O horror foi tamanho que se esperavam providências para que não se repetisse. Em Abaetetuba, no Pará, adolescente de 15 anos, apreendida por tentativa de furto, ficou 26 dias presa em uma cela na companhia de homens. Sofria estupros diários em troca de comida. Denúncia anônima feita ao conselho tutelar trouxe a tragédia a público em outubro de 2007.

Nova barbárie foi revelada na oportunidade. A então governadora do estado, Ana Júlia Carepa, declarou que a prática não constituía novidade. Era comum naquela unidade da Federação com a conivência de autoridades do Executivo e do Judiciário. O fato, que atravessou as fronteiras nacionais, cobriu o Brasil de vergonha e indignou as consciências civilizadas do mundo.

Passaram-se quase quatro anos: a governadora amargou a derrota nas urnas, o Judiciário condenou cinco delegados, o Conselho Nacional de Justiça determinou a aposentadoria compulsória da juíza do caso. Os desmandos, porém, continuam. Menina de 14 anos passou cinco dias sofrendo espancamentos e abusos sexuais de detentos da Colônia Agrícola Heleno Fragoso. A unidade penal fica a 50km de Belém ¿ vale dizer, no quintal das sedes dos Três Poderes locais.

Informações do conselho tutelar sugerem a existência de rede de prostituição mantida com a conivência de órgãos do estado. Só assim se explica o fato revestido de dupla gravidade. De um lado, a falta de controle na entrada de pessoas não autorizadas em presídios. De outro, o comércio do sexo envolvendo menores e detentos. Em suma: o império do desmando escancara as portas. O governador Simão Jatene mandou demitir o diretor da penitenciária e funcionários por negligência. Não é suficiente.

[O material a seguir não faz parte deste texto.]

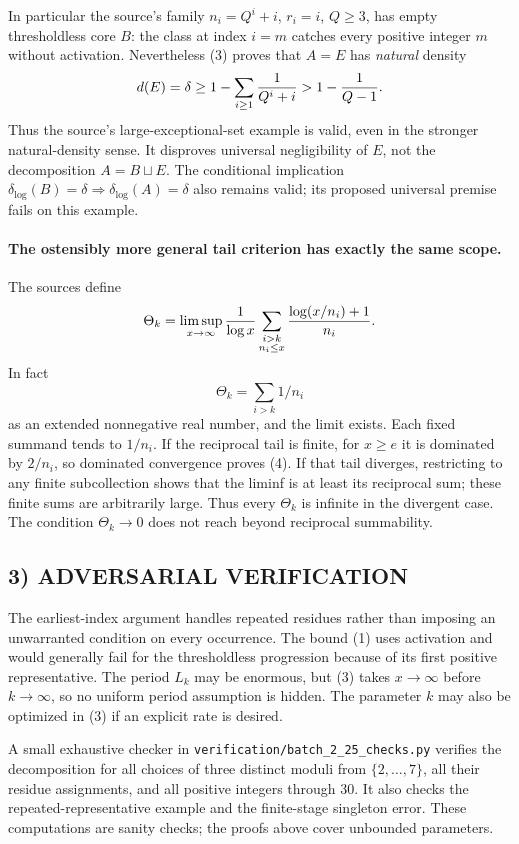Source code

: In particular the source's family $n_i=Q^i+i$, $r_i=i$, $Q\ge3$, has empty thresholdless core $B$: the class at index $i=m$ catches every positive integer $m$ without activation. Nevertheless (3) proves that $A=E$ has \emph{natural} density
\[
 d(E)=\delta\ge1-\sum_{i\ge1}{1\over Q^i+i}>1-{1\over Q-1}.
\]
Thus the source's large-exceptional-set example is valid, even in the stronger natural-density sense. It disproves universal negligibility of $E$, not the decomposition $A=B\sqcup E$. The conditional implication $\delta_{\log}(B)=\delta\Rightarrow\delta_{\log}(A)=\delta$ also remains valid; its proposed universal premise fails on this example.

\paragraph{The ostensibly more general tail criterion has exactly the same scope.}
The sources define
\[
\Theta_k=\limsup_{x\to\infty}{1\over\log x}
\sum_{\substack{i>k\\n_i\le x}}{\log(x/n_i)+1\over n_i}.
\]
In fact
\[
 \boxed{\Theta_k=\sum_{i>k}1/n_i}\tag{4}
\]
as an extended nonnegative real number, and the limit exists. Each fixed summand tends to $1/n_i$. If the reciprocal tail is finite, for $x\ge e$ it is dominated by $2/n_i$, so dominated convergence proves (4). If that tail diverges, restricting to any finite subcollection shows that the liminf is at least its reciprocal sum; these finite sums are arbitrarily large. Thus every $\Theta_k$ is infinite in the divergent case. The condition $\Theta_k\to0$ does not reach beyond reciprocal summability.

\subsection{3) ADVERSARIAL VERIFICATION}
The earliest-index argument handles repeated residues rather than imposing an unwarranted condition on every occurrence. The bound (1) uses activation and would generally fail for the thresholdless progression because of its first positive representative. The period $L_k$ may be enormous, but (3) takes $x\to\infty$ before $k\to\infty$, so no uniform period assumption is hidden. The parameter $k$ may also be optimized in (3) if an explicit rate is desired.

A small exhaustive checker in \texttt{verification/batch\_2\_25\_checks.py} verifies the decomposition for all choices of three distinct moduli from $\{2,\ldots,7\}$, all their residue assignments, and all positive integers through 30. It also checks the repeated-representative example and the finite-stage singleton error. These computations are sanity checks; the proofs above cover unbounded parameters.

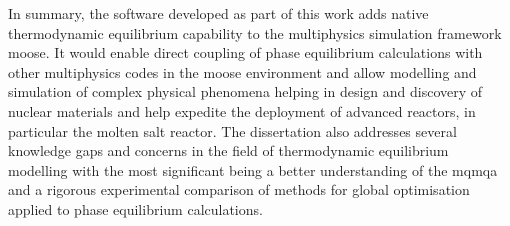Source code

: 	In summary, the software developed as part of this work adds native thermodynamic equilibrium capability to the multiphysics simulation framework \gls{moose}. It would enable direct coupling of phase equilibrium calculations with other multiphysics codes in the \gls{moose} environment and allow modelling and simulation of complex physical phenomena helping in design and discovery of nuclear materials and help expedite the deployment of advanced reactors, in particular the molten salt reactor. The dissertation also addresses several knowledge gaps and concerns in the field of thermodynamic equilibrium modelling with the most significant being a better understanding of the \gls{mqmqa} and a rigorous experimental comparison of methods for global optimisation applied to phase equilibrium calculations.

A punição deve ser o primeiro passo do processo. Conforme a legislação vigente, o crime de estupro é punido com pena entre 6 e 10 anos de reclusão. Se praticado contra menor de 18 anos, caso resulte em lesão grave, inclusive de natureza psicológica, a pena varia entre 8 e 12 anos. Trata-se de delito que não pode ser beneficiado com anistia, graça ou indulto e não admite fiança nem liberdade provisória. A sentença deverá ser cumprida em regime fechado.

É princípio de direito admitido no Brasil e nos países civilizados o de que quem concorre para o crime incorre em pena semelhante. O pressuposto legal deve ser aplicado aos envolvidos nos desmandos da Colônia Agrícola Heleno Fragoso. Não só. Espera-se que, além da reprimenda penal, os responsáveis, à frente o diretor da instituição, sejam afastados do serviço público. Espera-se, sobretudo, que tais vergonhas sejam banidas do território.